Aux dernières nouvelles qui nous sont parvenues des sources aéroportuaires et de la force aérienne, le Commandant de la GR a regagné Kinshasa le mardi 24 novembre 2015 dans un spécial effectué par un avion de type Boeing 727 des FARDC communément appelé ‘Tolérance zéro’, « après avoir remis de l’ordre à la Gr basée au Katanga. Nous y reviendrons plus en détail dans une prochaine analyse.

A Kingakati et à Mbakana, Kabila entrepose du matériel de lutte urbaine contre la population, avec l’aide des Russes et Nord-Coréens

Dans sa résidence de Kingakati-Buene, Kabila a entreposé des véhicules blindés PVB[31] Divdori 2 de marque géorgienne, achetés récemment. Selon une source de l’intendance militaire, « ces engins serviront à renforcer les unités d’intervention urbaine et étoffer l’escorte présidentielle du boss. «

Sur le site stratégique militaire de la GR de Mbankana[32], où sont déployés notamment des missiles sol-air et sol-sol ainsi que des lance-roquettes multiple TOS-1 Buratino, il y a des experts russes et nord-coréens pour assurer leur maintenance.

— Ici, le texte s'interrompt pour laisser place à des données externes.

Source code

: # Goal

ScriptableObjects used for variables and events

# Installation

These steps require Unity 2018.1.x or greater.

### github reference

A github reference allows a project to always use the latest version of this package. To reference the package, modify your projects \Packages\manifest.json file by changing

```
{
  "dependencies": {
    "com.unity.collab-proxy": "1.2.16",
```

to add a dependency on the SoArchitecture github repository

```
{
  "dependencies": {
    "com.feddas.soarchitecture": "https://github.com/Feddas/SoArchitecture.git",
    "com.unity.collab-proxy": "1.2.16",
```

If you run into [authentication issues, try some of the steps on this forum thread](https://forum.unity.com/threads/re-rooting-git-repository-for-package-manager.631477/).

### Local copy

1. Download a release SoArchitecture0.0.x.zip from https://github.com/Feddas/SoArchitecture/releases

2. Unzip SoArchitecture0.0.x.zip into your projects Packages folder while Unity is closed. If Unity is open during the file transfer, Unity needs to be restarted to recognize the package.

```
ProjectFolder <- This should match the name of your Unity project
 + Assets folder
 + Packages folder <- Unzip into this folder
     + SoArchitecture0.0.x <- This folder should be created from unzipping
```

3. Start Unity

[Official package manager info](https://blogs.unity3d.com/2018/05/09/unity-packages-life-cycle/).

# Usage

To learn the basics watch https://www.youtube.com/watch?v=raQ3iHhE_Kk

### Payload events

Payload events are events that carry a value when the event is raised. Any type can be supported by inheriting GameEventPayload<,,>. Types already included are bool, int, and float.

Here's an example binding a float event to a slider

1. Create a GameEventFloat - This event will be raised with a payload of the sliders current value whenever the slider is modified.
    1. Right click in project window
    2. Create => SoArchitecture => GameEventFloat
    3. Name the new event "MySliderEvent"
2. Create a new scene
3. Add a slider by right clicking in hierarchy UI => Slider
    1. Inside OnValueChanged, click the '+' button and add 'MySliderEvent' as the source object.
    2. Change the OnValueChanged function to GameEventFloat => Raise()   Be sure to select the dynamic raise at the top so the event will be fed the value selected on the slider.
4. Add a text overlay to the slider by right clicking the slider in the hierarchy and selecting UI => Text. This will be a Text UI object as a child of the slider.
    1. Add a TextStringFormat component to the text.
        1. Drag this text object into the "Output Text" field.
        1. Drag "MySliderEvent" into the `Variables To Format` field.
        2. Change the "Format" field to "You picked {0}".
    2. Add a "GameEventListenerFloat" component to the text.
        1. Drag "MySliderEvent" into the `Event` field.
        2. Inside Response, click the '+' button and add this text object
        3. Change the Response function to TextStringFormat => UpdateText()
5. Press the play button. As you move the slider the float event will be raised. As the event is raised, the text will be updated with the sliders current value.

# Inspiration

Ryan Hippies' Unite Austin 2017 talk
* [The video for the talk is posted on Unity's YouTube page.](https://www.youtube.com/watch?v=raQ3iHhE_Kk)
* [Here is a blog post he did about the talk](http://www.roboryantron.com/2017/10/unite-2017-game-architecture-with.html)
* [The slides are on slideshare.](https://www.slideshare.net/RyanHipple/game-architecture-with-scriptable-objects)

Un bateau cargo égyptien contenant des armes et munitions a accosté à Boma le 20 novembre 2015

Une source militaire de la Force navale nous informe qu’un bateau cargo venu d’Alexandrie en Egypte avec un chargement 10.000.000 de cartouches de fusils d’assaut Kalachnikov AKM (AK-47) de 7,62 mm ainsi que 2.000.000 de cartouches de mitrailleuses lourdes de 12,7 mm DSHK[33]. La cargaison contenait également 12.500 fusils d’assaut AKM et 1500 fusils mitrailleuses PKM version égyptienne du PKM russe[34] de 7,62 mm ainsi que des mitrailleuses lourdes DSHK et des lance-roquettes RPG-7 et RPG-16 (lance-roquettes antichars portatifs russes), version égyptienne. D’après d’autres sources, ces matériels sont un don du président égyptien, le maréchal al-Sissi à « son frère Kabila ». Le bateau a été affrété par le gouvernement égyptien et a été convoyé le mardi 24 novembre 2015 vers le site de la GR de Kibomango, nous précise notre source. Comme on peut le constater, ces matériels ne sont pas destinés au corps logistique des FARDC mais bien à la garde prétorienne du chef de l’Etat.

Kabila va respecter la constitution, mais à la tanzanienne !

C’est ce qui revient d’une source de la maison civile du président : « le Boss ne sera pas candidat quelles que soient les circonstances, il respectera la constitution, rien que la constitution ». Mais il m’a précisé que « le président est et restera en fonction jusqu’à l’investiture d’un nouveau président de la République. Entretemps l’armée devra se tenir prête à écraser tout mouvement d’insurrection ou de sédition qui aura la folie d’occasionner une révolte ou une insurrection populaire afin de déstabiliser les institutions et le pays. Pareil mouvement déstabilisateur sera réprimé durement au Congo. Il y aura l’alternance mais comme en Tanzanie ».

Ceci appelle à une double interprétation de notre part. D’abord, dire que Kabila respectera la Constitution et restera en fonction jusqu’à l’investiture d’un nouveau président de la République renvoie à l’article 70 §2 de la Constitution qui dit « A la fin de son mandat, le Président de la République reste en fonction jusqu’à l’installation effective du nouveau Président élu ». A notre avis, cet argument fait partie du piège à cons qui pourrait se cacher derrière l’appel au dialogue dont l’objectif latent de Kabila est, comme on l’a avancé plus haut, de pousser ses interlocuteurs à la mise en place d’un gouvernement de transition. Mais le piège qui se cache derrière cette stratégie est que cette éventuelle transition devra respecter la Constitution, donc maintenir Kabila à la tête du pays jusqu’à l’installation effective de son successeur. On est là au cœur même de l’application de l’Enigma !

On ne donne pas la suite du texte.